Europe is trying to work out a way to have its data protection cake, without it being gobbled up in trade agreements.

After more than a year, trying to work out how to guarantee international data flows in compliance with the GDPR (General Data Protection Regulation), at the end of January the European Commission put out an astonishingly brief text endorsing “horizontal provisions for cross-border data flows and personal data protection in trade negotiations,” it lists four conditions.

“Cross-border data flows shall not be restricted between the Parties by:
(i) requiring the use of computing facilities or network elements in the Party’s territory for processing, including by imposing the use of computing facilities or network elements that are certified or approved in the territory of a Party;
(ii) requiring the localisation of data in the Party’s territory for storage or processing;
(iii) prohibiting storage or processing in the territory of the other Party;
(iv) making the cross-border transfer of data contingent upon use of computing facilities or network elements in the Parties’ territory or upon localisation requirements in the Parties’ territory.”

“It seems to me that the emphasis here is on eliminating any instances of data localization requirements, which is of course the right thing to do if you are trying to facilitate global trade in today’s digital economy,” explained Eduardo Ustaran, Partner at Hogan Lovells, adding, “the fact that the opening shot of the data protection provisions is its recognition as a fundamental right raises the standards to a very high level indeed.”

Because protection of personal data is a fundamental right in the EU, it is not up for negotiation in trade deals. However, the Commission believes that “data flows between the EU and third countries can be ensured using the mechanisms provided under the EU data protection legislation.” Speaking off the record, data protection experts told CPO that it seems the Commission is intent on contradicting itself on data protection at every turn.
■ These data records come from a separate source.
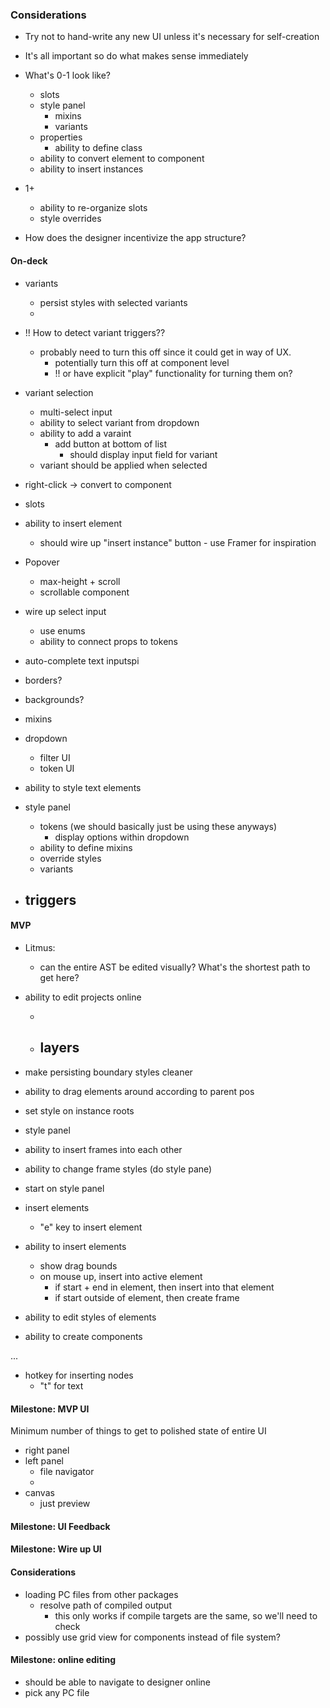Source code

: ### Considerations

- Try not to hand-write any new UI unless it's necessary for self-creation
- It's all important so do what makes sense immediately

- What's 0-1 look like?

  - slots
  - style panel
    - mixins
    - variants
  - properties
    - ability to define class
  - ability to convert element to component
  - ability to insert instances

- 1+

  - ability to re-organize slots
  - style overrides

- How does the designer incentivize the app structure?

#### On-deck

- variants

  - persist styles with selected variants
  -

- !! How to detect variant triggers??

  - probably need to turn this off since it could get in way of UX.
    - potentially turn this off at component level
    - !! or have explicit "play" functionality for turning them on?

- variant selection

  - multi-select input
  - ability to select variant from dropdown
  - ability to add a varaint
    - add button at bottom of list
      - should display input field for variant
  - variant should be applied when selected

- right-click -> convert to component
- slots
- ability to insert element

  - should wire up "insert instance" button - use Framer for inspiration

- Popover

  - max-height + scroll
  - scrollable component

- wire up select input

  - use enums
  - ability to connect props to tokens

- auto-complete text inputspi

- borders?
- backgrounds?

- mixins

- dropdown

  - filter UI
  - token UI

- ability to style text elements

- style panel

  - tokens (we should basically just be using these anyways)
    - display options within dropdown
  - ability to define mixins
  - override styles
  - variants

- ## triggers

#### MVP

- Litmus:

  - can the entire AST be edited visually? What's the shortest path to get here?

- ability to edit projects online

  -

  - ## layers

- make persisting boundary styles cleaner

- ability to drag elements around according to parent pos
- set style on instance roots

- style panel
- ability to insert frames into each other
- ability to change frame styles (do style pane)

- start on style panel

- insert elements

  - "e" key to insert element

- ability to insert elements

  - show drag bounds
  - on mouse up, insert into active element
    - if start + end in element, then insert into that element
    - if start outside of element, then create frame

- ability to edit styles of elements
- ability to create components

...

- hotkey for inserting nodes
  - "t" for text

#### Milestone: MVP UI

Minimum number of things to get to polished state of entire UI

- right panel
- left panel
  - file navigator
  -
- canvas
  - just preview

#### Milestone: UI Feedback

#### Milestone: Wire up UI

#### Considerations

- loading PC files from other packages
  - resolve path of compiled output
    - this only works if compile targets are the same, so we'll need to check
- possibly use grid view for components instead of file system?

#### Milestone: online editing

- should be able to navigate to designer online
- pick any PC file
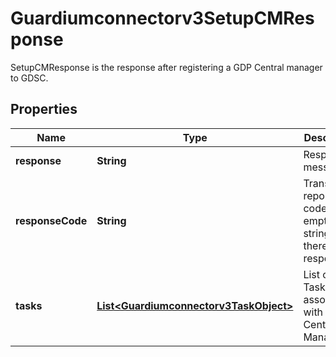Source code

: 

# Guardiumconnectorv3SetupCMResponse

SetupCMResponse is the response after registering a GDP Central manager to GDSC.

## Properties

| Name | Type | Description | Notes |
|------------ | ------------- | ------------- | -------------|
|**response** | **String** | Response message. |  [optional] |
|**responseCode** | **String** | Translatable reponse code or empty string if there is no response. |  [optional] |
|**tasks** | [**List&lt;Guardiumconnectorv3TaskObject&gt;**](Guardiumconnectorv3TaskObject.md) | List of Tasks associated with the Central Manager. |  [optional] |



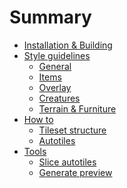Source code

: # Summary

- [Installation & Building](installation.md)
- [Style guidelines](style/summary.md)
    - [General](style/general.md)
    - [Items](style/items.md)
    - [Overlay](style/overlay.md)
    - [Creatures](style/creatures.md)
    - [Terrain & Furniture](style/terrain-furniture.md)
- [How to]()
    - [Tileset structure](how-to/structure.md)
    - [Autotiles](how-to/autotiles.md)
- [Tools]()
    - [Slice autotiles]()
    - [Generate preview]()
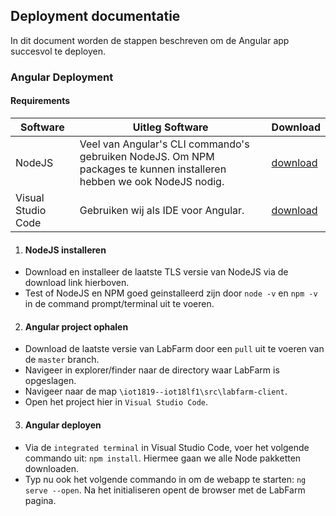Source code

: ## Deployment documentatie
In dit document worden de stappen beschreven om de Angular app succesvol te deployen.

### Angular Deployment
#### Requirements
Software | Uitleg Software | Download
---------|-----------------------|----------------------------
NodeJS | Veel van Angular's CLI commando's gebruiken NodeJS. Om NPM packages te kunnen installeren hebben we ook NodeJS nodig. | [download](https://nodejs.org/en/)
Visual Studio Code | Gebruiken wij als IDE voor Angular. | [download](https://code.visualstudio.com)

1. #### NodeJS installeren
 * Download en installeer de laatste TLS versie van NodeJS via de download link hierboven.
 * Test of NodeJS en NPM goed geinstalleerd zijn door ``node -v`` en ``npm -v`` in de command prompt/terminal uit te voeren.

2. #### Angular project ophalen
 * Download de laatste versie van LabFarm door een ``pull`` uit te voeren van de ``master`` branch.
 * Navigeer in explorer/finder naar de directory waar LabFarm is opgeslagen.
 * Navigeer naar de map ``\iot1819--iot18lf1\src\labfarm-client``.
 * Open het project hier in ``Visual Studio Code``.
 
3. #### Angular deployen
 * Via de ``integrated terminal`` in Visual Studio Code, voer het volgende commando uit: ``npm install``. Hiermee gaan we alle Node pakketten downloaden.
 * Typ nu ook het volgende commando in om de webapp te starten: ``ng serve --open``. Na het initialiseren opent de browser met de LabFarm pagina.
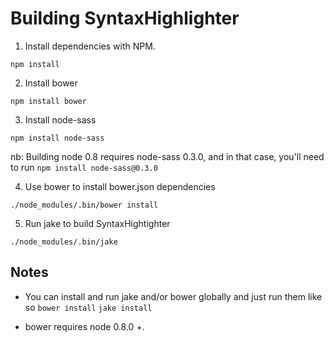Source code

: Building SyntaxHighlighter
==========================

1. Install dependencies with NPM.

  `npm install`

2. Install bower

  `npm install bower`

3. Install node-sass

  `npm install node-sass`

nb: Building node 0.8 requires node-sass 0.3.0, and in that case, you'll need to run `npm install node-sass@0.3.0`

4. Use bower to install bower.json dependencies

  `./node_modules/.bin/bower install`

5. Run jake to build SyntaxHightighter

  `./node_modules/.bin/jake`

Notes
-----
* You can install and run jake and/or bower globally and just run them like so
  `bower install`
  `jake install`

* bower requires node 0.8.0 +.
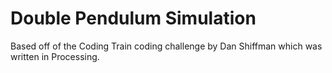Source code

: # Double Pendulum Simulation

Based off of the Coding Train coding challenge by Dan Shiffman which was written in Processing.
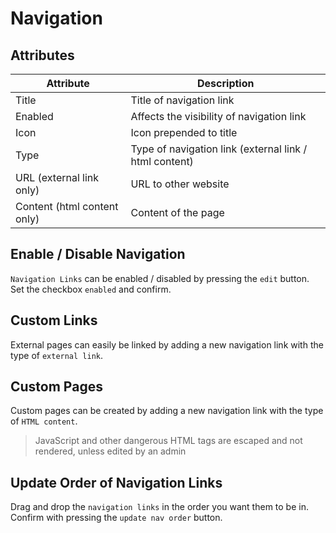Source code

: # Navigation

## Attributes

| Attribute                   | Description                                            |
|-----------------------------|--------------------------------------------------------|
| Title                       | Title of navigation link                               |
| Enabled                     | Affects the visibility of navigation link              |
| Icon                        | Icon prepended to title                                |
| Type                        | Type of navigation link (external link / html content) |
| URL (external link only)    | URL to other website                                   |
| Content (html content only) | Content of the page                                    |

## Enable / Disable Navigation

`Navigation Links` can be enabled / disabled by pressing the `edit` button.  
Set the checkbox `enabled` and confirm.  

## Custom Links

External pages can easily be linked by adding a new navigation link with the type of `external link`.  

## Custom Pages

Custom pages can be created by adding a new navigation link with the type of `HTML content`.  

> JavaScript and other dangerous HTML tags are escaped and not rendered, unless edited by an admin

## Update Order of Navigation Links

Drag and drop the `navigation links` in the order you want them to be in.  
Confirm with pressing the `update nav order` button.
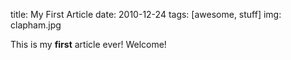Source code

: title: My First Article
date: 2010-12-24
tags: [awesome, stuff]
img: clapham.jpg

This is my **first** article ever! Welcome!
The normal method for so-called “third country” data flows to be approved by the EU are “adequacy decisions” – a recognition that the other country has an equivalent level of data protection to the EU. Currently, just 11 countries are deemed to have adequate levels of data protection – Switzerland, Andorra, the Faroe Islands, Guernsey, Jersey, the Isle of Man, Argentina, Canada, Israel, New Zealand and Uruguay – plus the U.S., under the controversial Privacy Shield scheme.

However with new trade deals on the horizon, notably with Mexico, the Commission is keen to emphasize that “dialogues on data protection and trade negotiations with third countries can complement each other, but must follow separate tracks – like with Japan and South Korea.”

The Commission has been especially concerned with cases where an adequacy decision “cannot be realistically reached in parallel to ongoing trade negotiations.” It believes its four rules set out in the text would safeguard the protection of personal data, while at the same time allowing the EU to tackle protectionist practices with trading partners.

MEP and former Justice Commissioner, Viviane Reding, praised the text, tweeting “Hallelujah, a silver bullet” has been found. However, others in the European Parliament’s trade committee were less impressed. MEP Marietje Schaake described it as “a fraught compromise,” and referred to the letter sent by MEPs to the Commission last December in which the Parliament made clear that “rules on data flows cannot – and should not – undermine our fundamental rights to data protection and privacy.”

That letter also called on the Commission to “strictly prohibit unjustified data localization requirements in free trade agreements; considers that the removal of such requirements should be a top priority, and emphasizes that the relevant data protection legislation should be adhered to; regrets attempts to use such requirements as a form of non-tariff barrier to trade and as a form of digital protectionism; considers that such protectionism seriously hampers opportunities for European businesses in third country markets and undermines the efficiency benefits of digital trade.”

“Frankly, 21st century trade rules cannot be meaningful without taking data flows into account. If we want to be a rule maker as opposed to be a rule taker, the EU needs to be in the driving seat, and come up with a joint position that enables our economies to grow and rules to be strengthened, while preserving our fundamental rights,” said Schaake.

However, the Commission text includes a potential “get out of jail free card.” According to the text, “a Party may at any time propose to the other Party to review the list of restrictions listed in the preceding paragraph. Such request shall be accorded sympathetic consideration.”

It is easy to guess at scenarios where a country might want the restrictions “reviewed” – national security provisions, local telecoms law, or interception law may require equipment and or data to be processed in the member state. A “sympathetic” view could open the door to all these, potentially in violation of EU data protection laws.

The has been put to the other European institutions, as well as the European Data Protection Supervisor and the Article 29 Working Group of data protection authorities. The last two may well want to see that loophole closed.